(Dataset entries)
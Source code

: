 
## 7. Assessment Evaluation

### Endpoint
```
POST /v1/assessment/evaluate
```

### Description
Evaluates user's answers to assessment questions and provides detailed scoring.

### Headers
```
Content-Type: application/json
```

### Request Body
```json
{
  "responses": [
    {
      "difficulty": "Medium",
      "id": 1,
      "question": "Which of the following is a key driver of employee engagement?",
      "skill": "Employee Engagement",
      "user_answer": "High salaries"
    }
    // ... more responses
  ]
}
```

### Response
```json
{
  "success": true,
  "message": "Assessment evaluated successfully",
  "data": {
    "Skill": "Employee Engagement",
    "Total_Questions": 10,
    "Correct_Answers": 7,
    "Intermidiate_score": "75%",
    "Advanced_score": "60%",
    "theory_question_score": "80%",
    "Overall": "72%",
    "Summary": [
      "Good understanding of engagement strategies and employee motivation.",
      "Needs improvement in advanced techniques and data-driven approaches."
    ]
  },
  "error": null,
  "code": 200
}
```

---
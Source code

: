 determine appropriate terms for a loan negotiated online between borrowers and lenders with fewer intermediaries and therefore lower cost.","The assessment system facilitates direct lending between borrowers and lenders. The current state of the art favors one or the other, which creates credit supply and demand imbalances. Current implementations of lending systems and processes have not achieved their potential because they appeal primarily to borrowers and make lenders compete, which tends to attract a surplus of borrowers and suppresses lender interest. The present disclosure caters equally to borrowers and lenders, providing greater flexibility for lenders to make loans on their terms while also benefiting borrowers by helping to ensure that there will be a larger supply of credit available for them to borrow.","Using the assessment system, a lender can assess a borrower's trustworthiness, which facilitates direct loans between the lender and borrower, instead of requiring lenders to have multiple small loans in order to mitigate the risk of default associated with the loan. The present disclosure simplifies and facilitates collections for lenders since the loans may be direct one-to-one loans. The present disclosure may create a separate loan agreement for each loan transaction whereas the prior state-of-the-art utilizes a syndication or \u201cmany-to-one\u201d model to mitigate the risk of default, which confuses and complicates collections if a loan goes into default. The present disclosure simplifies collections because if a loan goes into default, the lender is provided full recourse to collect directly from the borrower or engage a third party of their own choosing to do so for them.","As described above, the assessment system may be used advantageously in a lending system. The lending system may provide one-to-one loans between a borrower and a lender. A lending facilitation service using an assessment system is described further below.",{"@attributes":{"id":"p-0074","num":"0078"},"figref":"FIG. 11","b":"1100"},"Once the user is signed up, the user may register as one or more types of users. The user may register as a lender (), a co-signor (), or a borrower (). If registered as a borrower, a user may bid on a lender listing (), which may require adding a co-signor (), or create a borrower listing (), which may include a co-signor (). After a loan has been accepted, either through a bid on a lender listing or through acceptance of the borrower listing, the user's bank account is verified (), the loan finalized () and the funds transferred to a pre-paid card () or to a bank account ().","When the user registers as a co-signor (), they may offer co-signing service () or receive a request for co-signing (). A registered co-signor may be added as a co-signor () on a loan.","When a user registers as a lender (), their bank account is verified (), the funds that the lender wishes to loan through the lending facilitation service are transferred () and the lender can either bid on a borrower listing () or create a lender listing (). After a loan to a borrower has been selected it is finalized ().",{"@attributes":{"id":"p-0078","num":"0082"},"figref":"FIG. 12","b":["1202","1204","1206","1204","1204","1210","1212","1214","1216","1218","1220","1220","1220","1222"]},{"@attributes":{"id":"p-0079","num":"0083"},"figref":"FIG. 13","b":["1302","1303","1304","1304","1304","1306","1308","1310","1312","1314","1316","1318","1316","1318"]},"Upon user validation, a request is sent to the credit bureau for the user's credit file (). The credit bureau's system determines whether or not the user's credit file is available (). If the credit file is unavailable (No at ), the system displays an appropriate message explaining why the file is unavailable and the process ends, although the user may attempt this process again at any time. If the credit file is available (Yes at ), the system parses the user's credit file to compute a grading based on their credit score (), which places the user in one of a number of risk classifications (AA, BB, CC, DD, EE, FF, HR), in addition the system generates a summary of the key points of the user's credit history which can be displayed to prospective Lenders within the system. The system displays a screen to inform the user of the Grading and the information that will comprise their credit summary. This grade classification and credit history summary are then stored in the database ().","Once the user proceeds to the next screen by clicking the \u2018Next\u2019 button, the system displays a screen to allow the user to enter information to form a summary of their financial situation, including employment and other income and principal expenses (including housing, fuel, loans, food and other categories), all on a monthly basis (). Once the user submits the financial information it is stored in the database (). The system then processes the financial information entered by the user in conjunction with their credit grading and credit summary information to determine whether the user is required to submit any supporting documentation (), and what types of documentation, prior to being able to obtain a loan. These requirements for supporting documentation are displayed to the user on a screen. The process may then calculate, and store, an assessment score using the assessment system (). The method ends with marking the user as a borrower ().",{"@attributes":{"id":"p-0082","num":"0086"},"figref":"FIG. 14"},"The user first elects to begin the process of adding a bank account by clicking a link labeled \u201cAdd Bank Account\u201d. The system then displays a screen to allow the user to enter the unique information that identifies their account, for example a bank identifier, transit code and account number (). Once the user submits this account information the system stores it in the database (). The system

**INSTRUCTIONS FOR THE TASK:** Nothing should be left out: repeat all of the data exactly.

**ANSWER TO THIS EXERCISE:**
Source code

: 
## 7. Assessment Evaluation

### Endpoint
```
POST /v1/assessment/evaluate
```

### Description
Evaluates user's answers to assessment questions and provides detailed scoring.

### Headers
```
Content-Type: application/json
```

### Request Body
```json
{
  "responses": [
    {
      "difficulty": "Medium",
      "id": 1,
      "question": "Which of the following is a key driver of employee engagement?",
      "skill": "Employee Engagement",
      "user_answer": "High salaries"
    }
    // ... more responses
  ]
}
```

### Response
```json
{
  "success": true,
  "message": "Assessment evaluated successfully",
  "data": {
    "Skill": "Employee Engagement",
    "Total_Questions": 10,
    "Correct_Answers": 7,
    "Intermidiate_score": "75%",
    "Advanced_score": "60%",
    "theory_question_score": "80%",
    "Overall": "72%",
    "Summary": [
      "Good understanding of engagement strategies and employee motivation.",
      "Needs improvement in advanced techniques and data-driven approaches."
    ]
  },
  "error": null,
  "code": 200
}
```

---
Source code

: determine appropriate terms for a loan negotiated online between borrowers and lenders with fewer intermediaries and therefore lower cost.","The assessment system facilitates direct lending between borrowers and lenders. The current state of the art favors one or the other, which creates credit supply and demand imbalances. Current implementations of lending systems and processes have not achieved their potential because they appeal primarily to borrowers and make lenders compete, which tends to attract a surplus of borrowers and suppresses lender interest. The present disclosure caters equally to borrowers and lenders, providing greater flexibility for lenders to make loans on their terms while also benefiting borrowers by helping to ensure that there will be a larger supply of credit available for them to borrow.","Using the assessment system, a lender can assess a borrower's trustworthiness, which facilitates direct loans between the lender and borrower, instead of requiring lenders to have multiple small loans in order to mitigate the risk of default associated with the loan. The present disclosure simplifies and facilitates collections for lenders since the loans may be direct one-to-one loans. The present disclosure may create a separate loan agreement for each loan transaction whereas the prior state-of-the-art utilizes a syndication or \u201cmany-to-one\u201d model to mitigate the risk of default, which confuses and complicates collections if a loan goes into default. The present disclosure simplifies collections because if a loan goes into default, the lender is provided full recourse to collect directly from the borrower or engage a third party of their own choosing to do so for them.","As described above, the assessment system may be used advantageously in a lending system. The lending system may provide one-to-one loans between a borrower and a lender. A lending facilitation service using an assessment system is described further below.",{"@attributes":{"id":"p-0074","num":"0078"},"figref":"FIG. 11","b":"1100"},"Once the user is signed up, the user may register as one or more types of users. The user may register as a lender (), a co-signor (), or a borrower (). If registered as a borrower, a user may bid on a lender listing (), which may require adding a co-signor (), or create a borrower listing (), which may include a co-signor (). After a loan has been accepted, either through a bid on a lender listing or through acceptance of the borrower listing, the user's bank account is verified (), the loan finalized () and the funds transferred to a pre-paid card () or to a bank account ().","When the user registers as a co-signor (), they may offer co-signing service () or receive a request for co-signing (). A registered co-signor may be added as a co-signor () on a loan.","When a user registers as a lender (), their bank account is verified (), the funds that the lender wishes to loan through the lending facilitation service are transferred () and the lender can either bid on a borrower listing () or create a lender listing (). After a loan to a borrower has been selected it is finalized ().",{"@attributes":{"id":"p-0078","num":"0082"},"figref":"FIG. 12","b":["1202","1204","1206","1204","1204","1210","1212","1214","1216","1218","1220","1220","1220","1222"]},{"@attributes":{"id":"p-0079","num":"0083"},"figref":"FIG. 13","b":["1302","1303","1304","1304","1304","1306","1308","1310","1312","1314","1316","1318","1316","1318"]},"Upon user validation, a request is sent to the credit bureau for the user's credit file (). The credit bureau's system determines whether or not the user's credit file is available (). If the credit file is unavailable (No at ), the system displays an appropriate message explaining why the file is unavailable and the process ends, although the user may attempt this process again at any time. If the credit file is available (Yes at ), the system parses the user's credit file to compute a grading based on their credit score (), which places the user in one of a number of risk classifications (AA, BB, CC, DD, EE, FF, HR), in addition the system generates a summary of the key points of the user's credit history which can be displayed to prospective Lenders within the system. The system displays a screen to inform the user of the Grading and the information that will comprise their credit summary. This grade classification and credit history summary are then stored in the database ().","Once the user proceeds to the next screen by clicking the \u2018Next\u2019 button, the system displays a screen to allow the user to enter information to form a summary of their financial situation, including employment and other income and principal expenses (including housing, fuel, loans, food and other categories), all on a monthly basis (). Once the user submits the financial information it is stored in the database (). The system then processes the financial information entered by the user in conjunction with their credit grading and credit summary information to determine whether the user is required to submit any supporting documentation (), and what types of documentation, prior to being able to obtain a loan. These requirements for supporting documentation are displayed to the user on a screen. The process may then calculate, and store, an assessment score using the assessment system (). The method ends with marking the user as a borrower ().",{"@attributes":{"id":"p-0082","num":"0086"},"figref":"FIG. 14"},"The user first elects to begin the process of adding a bank account by clicking a link labeled \u201cAdd Bank Account\u201d. The system then displays a screen to allow the user to enter the unique information that identifies their account, for example a bank identifier, transit code and account number (). Once the user submits this account information the system stores it in the database (). The system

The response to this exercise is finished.